:: INPUT DATA ::

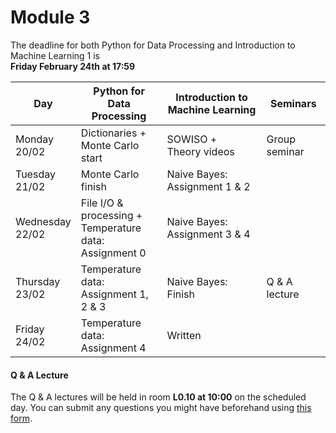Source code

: 
# Module 3

The deadline for both Python for Data Processing and Introduction to Machine Learning 1 is<br>**Friday February 24th at 17:59**

| Day                | Python for<br>Data Processing      | Introduction to<br>Machine Learning | Seminars                                                       |
|--------------------|------------------------------------|-------------------------------------|----------------------------------------------------------------|
| Monday<br>20/02    | Dictionaries +<br>Monte Carlo start | SOWISO +<br>Theory videos          | Group seminar                                                  |
| Tuesday<br>21/02   | Monte Carlo finish                 | Naive Bayes: Assignment 1 & 2       |                                                                |
| Wednesday<br>22/02 | File I/O & processing +<br>Temperature data:<br>Assignment 0 | Naive Bayes: Assignment 3 & 4 |                                            |
| Thursday<br>23/02  | Temperature data:<br>Assignment 1, 2 & 3 | Naive Bayes: Finish           | Q & A lecture                                                  |
| Friday<br>24/02    | Temperature data:<br>Assignment 4  | Written                             |                                                                |



#### Q & A Lecture

The Q & A lectures will be held in room **L0.10 at 10:00** on the scheduled day. You can submit any questions you might have beforehand using [this form](https://forms.office.com/Pages/ResponsePage.aspx?id=zcrxoIxhA0S5RXb7PWh05ZTDc7biyulCvpu4U-tarWtURTdPSDJaOUVHR002NzFFSktXNDNTTk5ENi4u).

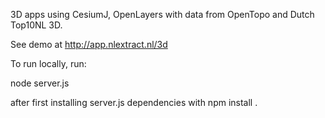 3D apps using CesiumJ, OpenLayers with data from OpenTopo and Dutch Top10NL 3D.

See demo at http://app.nlextract.nl/3d

To run locally, run:

   node server.js


after first installing server.js dependencies with npm install <deps>.
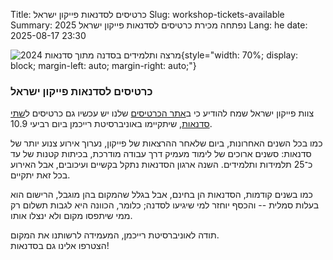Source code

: Title: כרטיסים לסדנאות פייקון ישראל
Slug: workshop-tickets-available
Summary: נפתחה מכירת כרטיסים לסדנאות פייקון ישראל 2025
Lang: he
date: 2025-08-17 23:30

![מרצה ותלמידים בסדנה מתוך סדנאות 2024]({static}/images/2024-geopandas-workshop.jpg){style="width: 70%; display: block; margin-left: auto; margin-right: auto;"}

### כרטיסים לסדנאות פייקון ישראל

צוות פייקון ישראל שמח להודיע כי ב[אתר
הכרטיסים](https://ti.to/hamakor/pycon2025) שלנו יש עכשיו גם כרטיסים
ל[שתי
סדנאות](https://cfp.pycon.org.il/pycon-2025/schedule/#2025-09-10),
שיתקיימו באוניברסיטת רייכמן ביום רביעי 10.9.

כמו בכל השנים האחרונות, ביום שלאחר ההרצאות של פייקון, נערוך אירוע צנוע
יותר של סדנאות: סשנים ארוכים של לימוד מעמיק דרך עבודה מודרכת, בכיתות
קטנות של עד כ־25 תלמידות ותלמידים. השנה ארגון הסדנאות נתקל בקשיים
ועיכובים, אבל האירוע בכל זאת יתקיים.

כמו בשנים קודמות, הסדנאות הן בחינם, אבל בגלל שהמקום בהן מוגבל, הרישום
הוא בעלות סמלית -- והכסף יוחזר למי שיגיעו לסדנה; כלומר, הכוונה היא
לגבות תשלום רק ממי שיתפסו מקום ולא ינצלו אותו.

תודה לאוניברסיטת רייכמן, המעמידה לרשותנו את המקום.  
הצטרפו אלינו גם בסדנאות!
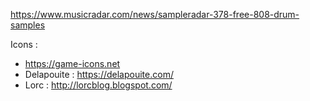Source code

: https://www.musicradar.com/news/sampleradar-378-free-808-drum-samples

Icons :
* https://game-icons.net
* Delapouite : https://delapouite.com/
* Lorc : http://lorcblog.blogspot.com/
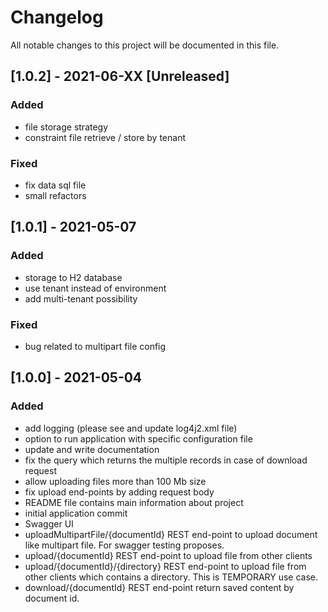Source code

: # Changelog
All notable changes to this project will be documented in this file.

## [1.0.2] - 2021-06-XX [Unreleased]
### Added
- file storage strategy 
- constraint file retrieve / store by tenant

### Fixed
- fix data sql file 
- small refactors

## [1.0.1] - 2021-05-07
### Added
- storage to H2 database
- use tenant instead of environment
- add multi-tenant possibility

### Fixed
- bug related to multipart file config

## [1.0.0] - 2021-05-04
### Added
- add logging (please see and update log4j2.xml file)
- option to run application with specific configuration file
- update and write documentation
- fix the query which returns the multiple records in case of download request
- allow uploading files more than 100 Mb size 
- fix upload end-points by adding request body
- README file contains main information about project
- initial application commit
- Swagger UI
- uploadMultipartFile/{documentId} REST end-point to upload document like multipart file.
  For swagger testing proposes.
- upload/{documentId} REST end-point to upload file from other clients
- upload/{documentId}/{directory} REST end-point to upload file from other clients which contains
  a directory. This is TEMPORARY use case.
- download/{documentId} REST end-point return saved content by document id.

:::

The copy you produce must repeat all the entries exactly and contain no pictures.

Source code

: 
# Module 3

The deadline for both Python for Data Processing and Introduction to Machine Learning 1 is<br>**Friday February 24th at 17:59**

| Day                | Python for<br>Data Processing      | Introduction to<br>Machine Learning | Seminars                                                       |
|--------------------|------------------------------------|-------------------------------------|----------------------------------------------------------------|
| Monday<br>20/02    | Dictionaries +<br>Monte Carlo start | SOWISO +<br>Theory videos          | Group seminar                                                  |
| Tuesday<br>21/02   | Monte Carlo finish                 | Naive Bayes: Assignment 1 & 2       |                                                                |
| Wednesday<br>22/02 | File I/O & processing +<br>Temperature data:<br>Assignment 0 | Naive Bayes: Assignment 3 & 4 |                                            |
| Thursday<br>23/02  | Temperature data:<br>Assignment 1, 2 & 3 | Naive Bayes: Finish           | Q & A lecture                                                  |
| Friday<br>24/02    | Temperature data:<br>Assignment 4  | Written                             |                                                                |



#### Q & A Lecture

The Q & A lectures will be held in room **L0.10 at 10:00** on the scheduled day. You can submit any questions you might have beforehand using [this form](https://forms.office.com/Pages/ResponsePage.aspx?id=zcrxoIxhA0S5RXb7PWh05ZTDc7biyulCvpu4U-tarWtURTdPSDJaOUVHR002NzFFSktXNDNTTk5ENi4u).

 3D apps using CesiumJ, OpenLayers with data from OpenTopo and Dutch Top10NL 3D.

See demo at http://app.nlextract.nl/3d

To run locally, run:

   node server.js


after first installing server.js dependencies with npm install <deps>.
Source code

: Title: כרטיסים לסדנאות פייקון ישראל
Slug: workshop-tickets-available
Summary: נפתחה מכירת כרטיסים לסדנאות פייקון ישראל 2025
Lang: he
date: 2025-08-17 23:30

![מרצה ותלמידים בסדנה מתוך סדנאות 2024]({static}/images/2024-geopandas-workshop.jpg){style="width: 70%; display: block; margin-left: auto; margin-right: auto;"}

### כרטיסים לסדנאות פייקון ישראל

צוות פייקון ישראל שמח להודיע כי ב[אתר
הכרטיסים](https://ti.to/hamakor/pycon2025) שלנו יש עכשיו גם כרטיסים
ל[שתי
סדנאות](https://cfp.pycon.org.il/pycon-2025/schedule/#2025-09-10),
שיתקיימו באוניברסיטת רייכמן ביום רביעי 10.9.

כמו בכל השנים האחרונות, ביום שלאחר ההרצאות של פייקון, נערוך אירוע צנוע
יותר של סדנאות: סשנים ארוכים של לימוד מעמיק דרך עבודה מודרכת, בכיתות
קטנות של עד כ־25 תלמידות ותלמידים. השנה ארגון הסדנאות נתקל בקשיים
ועיכובים, אבל האירוע בכל זאת יתקיים.

כמו בשנים קודמות, הסדנאות הן בחינם, אבל בגלל שהמקום בהן מוגבל, הרישום
הוא בעלות סמלית -- והכסף יוחזר למי שיגיעו לסדנה; כלומר, הכוונה היא
לגבות תשלום רק ממי שיתפסו מקום ולא ינצלו אותו.

תודה לאוניברסיטת רייכמן, המעמידה לרשותנו את המקום.  
הצטרפו אלינו גם בסדנאות!
Source code

: https://www.musicradar.com/news/sampleradar-378-free-808-drum-samples

Icons :
* https://game-icons.net
* Delapouite : https://delapouite.com/
* Lorc : http://lorcblog.blogspot.com/
Source code

: # Changelog
All notable changes to this project will be documented in this file.

## [1.0.2] - 2021-06-XX [Unreleased]
### Added
- file storage strategy 
- constraint file retrieve / store by tenant

### Fixed
- fix data sql file 
- small refactors

## [1.0.1] - 2021-05-07
### Added
- storage to H2 database
- use tenant instead of environment
- add multi-tenant possibility

### Fixed
- bug related to multipart file config

## [1.0.0] - 2021-05-04
### Added
- add logging (please see and update log4j2.xml file)
- option to run application with specific configuration file
- update and write documentation
- fix the query which returns the multiple records in case of download request
- allow uploading files more than 100 Mb size 
- fix upload end-points by adding request body
- README file contains main information about project
- initial application commit
- Swagger UI
- uploadMultipartFile/{documentId} REST end-point to upload document like multipart file.
  For swagger testing proposes.
- upload/{documentId} REST end-point to upload file from other clients
- upload/{documentId}/{directory} REST end-point to upload file from other clients which contains
  a directory. This is TEMPORARY use case.
- download/{documentId} REST end-point return saved content by document id.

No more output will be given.